Решительно никаких видимых оснований и мотивов для такого приложения — нет. «Речь» (или ее конспект) не связана с содержанием книги ни темой, ни даже временем: она возвращает нас на несколько лет назад. Как речь — не выделяется из ряда других лекций Соловьева на тех же курсах и уж, конечно, по характерности и значительности не сравнима с его знаменитой речью, произнесенной в Кредитном О-ве через 15 дней, — 28 марта того же, 1881 года. Чем объяснить неожиданное «приложение»?
Только одним: желанием «закруглить уже намеченный в предисловии национально-православный облик философа, прибавив соответствующий политический штрих. Для этого не годилась ни речь 28-го марта, ни — еще менее! какая-нибудь из блестящих религиозно-политических статей Соловьева.
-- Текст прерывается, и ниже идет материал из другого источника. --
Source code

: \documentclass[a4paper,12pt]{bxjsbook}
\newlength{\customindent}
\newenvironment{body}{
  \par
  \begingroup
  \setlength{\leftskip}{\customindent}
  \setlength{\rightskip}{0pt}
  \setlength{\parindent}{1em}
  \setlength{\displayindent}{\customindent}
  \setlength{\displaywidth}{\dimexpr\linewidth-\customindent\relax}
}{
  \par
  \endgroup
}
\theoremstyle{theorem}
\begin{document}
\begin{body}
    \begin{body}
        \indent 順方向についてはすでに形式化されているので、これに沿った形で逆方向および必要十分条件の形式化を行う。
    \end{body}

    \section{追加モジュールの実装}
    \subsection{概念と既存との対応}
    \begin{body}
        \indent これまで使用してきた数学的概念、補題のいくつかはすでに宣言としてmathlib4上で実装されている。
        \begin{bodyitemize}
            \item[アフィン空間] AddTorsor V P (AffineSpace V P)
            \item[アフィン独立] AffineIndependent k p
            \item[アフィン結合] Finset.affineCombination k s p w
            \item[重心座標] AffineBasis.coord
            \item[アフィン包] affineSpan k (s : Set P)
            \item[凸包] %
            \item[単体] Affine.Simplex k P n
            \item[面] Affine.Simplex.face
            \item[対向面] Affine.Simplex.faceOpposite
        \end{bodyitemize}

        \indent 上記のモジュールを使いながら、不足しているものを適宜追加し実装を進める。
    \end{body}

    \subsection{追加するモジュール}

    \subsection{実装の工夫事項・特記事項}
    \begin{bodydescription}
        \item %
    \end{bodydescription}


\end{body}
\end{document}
Пришлось поискать среди профессорских лекций, и выбор пал на этот конспект: в нем есть фразы, в которых можно усмотреть что-то вроде… осуждения «революции». И в борьбе за Соловьева, в стремлении притянуть его на свою сторону, запереть в своем лагере, составители книги не остановились даже перед тем бессвязным видом, который она получила, благодаря «приложению».
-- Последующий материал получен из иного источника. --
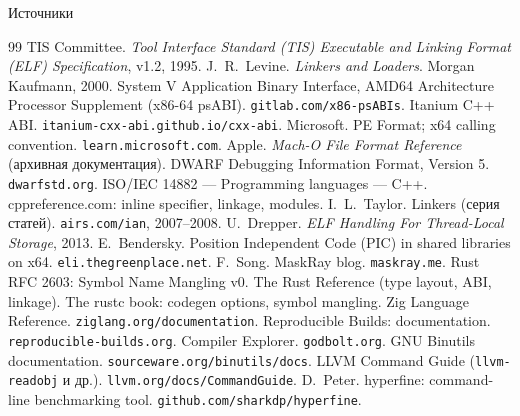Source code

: \documentclass[aspectratio=169,11pt]{beamer}
\begin{document}
\begin{frame}[allowframebreaks]{Источники}
  \small
  \begin{thebibliography}{99}
     TIS Committee. \emph{Tool Interface Standard (TIS) Executable and Linking Format (ELF) Specification}, v1.2, 1995.
     J.~R.~Levine. \emph{Linkers and Loaders}. Morgan Kaufmann, 2000.
     System V Application Binary Interface, AMD64 Architecture Processor Supplement (x86-64 psABI). \texttt{gitlab.com/x86-psABIs}.
     Itanium C++ ABI. \texttt{itanium-cxx-abi.github.io/cxx-abi}.
     Microsoft. PE Format; x64 calling convention. \texttt{learn.microsoft.com}.
     Apple. \emph{Mach-O File Format Reference} (архивная документация).
     DWARF Debugging Information Format, Version 5. \texttt{dwarfstd.org}.
     ISO/IEC 14882 --- Programming languages --- C++.
     cppreference.com: inline specifier, linkage, modules.
     I.~L.~Taylor. Linkers (серия статей). \texttt{airs.com/ian}, 2007--2008.
     U.~Drepper. \emph{ELF Handling For Thread-Local Storage}, 2013.
     E.~Bendersky. Position Independent Code (PIC) in shared libraries on x64. \texttt{eli.thegreenplace.net}.
     F.~Song. MaskRay blog. \texttt{maskray.me}.
     Rust RFC 2603: Symbol Name Mangling v0.
     The Rust Reference (type layout, ABI, linkage).
     The rustc book: codegen options, symbol mangling.
     Zig Language Reference. \texttt{ziglang.org/documentation}.
     Reproducible Builds: documentation. \texttt{reproducible-builds.org}.
     Compiler Explorer. \texttt{godbolt.org}.
     GNU Binutils documentation. \texttt{sourceware.org/binutils/docs}.
     LLVM Command Guide (\texttt{llvm-readobj} и др.). \texttt{llvm.org/docs/CommandGuide}.
     D.~Peter. hyperfine: command-line benchmarking tool. \texttt{github.com/sharkdp/hyperfine}.
  \end{thebibliography}
\end{frame}
\end{document}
Я думаю, борьба за Соловьева только начинается. Ее тактика — непременно вот это «раздранье риз», расчлененье, разделение неделимого соловьевского «всеединства». Определение, национал-православные, консервативные группировки будут делать все возможное, чтобы загримировать Соловьева «под своего». Наши церковники, — если позволено так выразиться, — хотят украсть Соловьева у мира. У того «мира» — с его порывом к свободе, с его движением, с падениями и восстаниями, — которому Соловьев по праву дан. И — признаемся! — это предприятие может иметь успех. Церковники могут украсть Соловьева у мира, могут уже потому, что у мира Соловьев «плохо лежит». Он современен и легко сослужил бы нашей современности большую службу. Но «мир» этого почти не сознает и помощью Соловьева не пользуется. Не то — другая сторона, которая отлично понимает, как важно опереться на Соловьева. Сборник «Хр. Молодежи» не первая, и даже не самая яркая, попытка захватить эту чужую, но дурно хранимую, собственность. Легко было бы указать и на другие…
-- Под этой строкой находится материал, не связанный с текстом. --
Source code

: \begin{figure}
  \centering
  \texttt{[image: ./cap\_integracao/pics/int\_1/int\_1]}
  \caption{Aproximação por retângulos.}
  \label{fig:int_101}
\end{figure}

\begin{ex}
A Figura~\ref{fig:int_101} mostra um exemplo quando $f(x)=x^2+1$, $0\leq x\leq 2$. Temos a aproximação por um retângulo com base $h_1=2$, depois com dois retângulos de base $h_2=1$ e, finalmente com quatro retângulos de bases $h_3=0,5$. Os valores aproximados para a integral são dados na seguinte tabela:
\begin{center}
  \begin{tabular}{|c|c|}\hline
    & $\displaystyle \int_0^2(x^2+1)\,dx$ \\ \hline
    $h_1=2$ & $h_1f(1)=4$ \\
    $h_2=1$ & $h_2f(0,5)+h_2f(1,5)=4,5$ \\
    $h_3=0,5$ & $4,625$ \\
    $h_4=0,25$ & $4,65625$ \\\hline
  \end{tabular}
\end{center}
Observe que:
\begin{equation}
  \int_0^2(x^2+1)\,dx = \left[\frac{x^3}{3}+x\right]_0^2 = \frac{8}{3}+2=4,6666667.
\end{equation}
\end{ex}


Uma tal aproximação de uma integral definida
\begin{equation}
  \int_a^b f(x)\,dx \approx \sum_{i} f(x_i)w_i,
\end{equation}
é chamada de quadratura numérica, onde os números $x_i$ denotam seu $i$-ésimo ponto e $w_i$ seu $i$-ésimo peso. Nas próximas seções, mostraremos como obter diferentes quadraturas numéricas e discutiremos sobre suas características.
Есть, однако, обстоятельство, которое борющаяся за овладение Соловьевым сторона не учитывает, или не понимает. Неизбежное деленье, разрезыванье, подрезыванье, расчлененье Соловьева (а иначе как уложить его на прокрустово ложе реакционной православное™?) неизбежно понижает и его ценность. На Соловьева с вынутым стержнем не очень-то обопрешься. Уничтожение его центральной идеи, — всеединства, — хотя бы операция производилась медленно, тонко, осторожно, — поведет и к уничтожению его самого. А если так, пожалуй, нынешние борцы за Соловьева окажутся подобными, в конечном счете, всаднику: он и скакал, и доскакал, но —
в руках его мертвый младенец лежал.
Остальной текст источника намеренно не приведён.